> _What to produce_:
For every line of the records below that holds "Function", add one. Give only the final total.

> _Data for this exercise_:

──────────

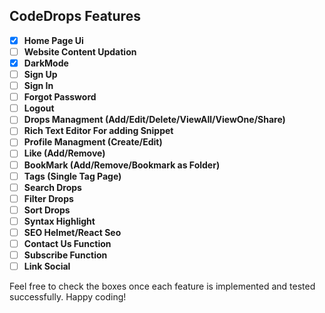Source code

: ## CodeDrops Features

- [x] **Home Page Ui**
- [ ] **Website Content Updation**
- [x] **DarkMode**
- [ ] **Sign Up**
- [ ] **Sign In**
- [ ] **Forgot Password**
- [ ] **Logout**
- [ ] **Drops Managment (Add/Edit/Delete/ViewAll/ViewOne/Share)**
- [ ] **Rich Text Editor For adding Snippet**
- [ ] **Profile Managment (Create/Edit)**
- [ ] **Like (Add/Remove)**
- [ ] **BookMark (Add/Remove/Bookmark as Folder)**
- [ ] **Tags (Single Tag Page)**
- [ ] **Search Drops**
- [ ] **Filter Drops**
- [ ] **Sort Drops**
- [ ] **Syntax Highlight**
- [ ] **SEO Helmet/React Seo**
- [ ] **Contact Us Function**
- [ ] **Subscribe Function**
- [ ] **Link Social**

Feel free to check the boxes once each feature is implemented and tested successfully. Happy coding!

──────────

> _Task response_:
2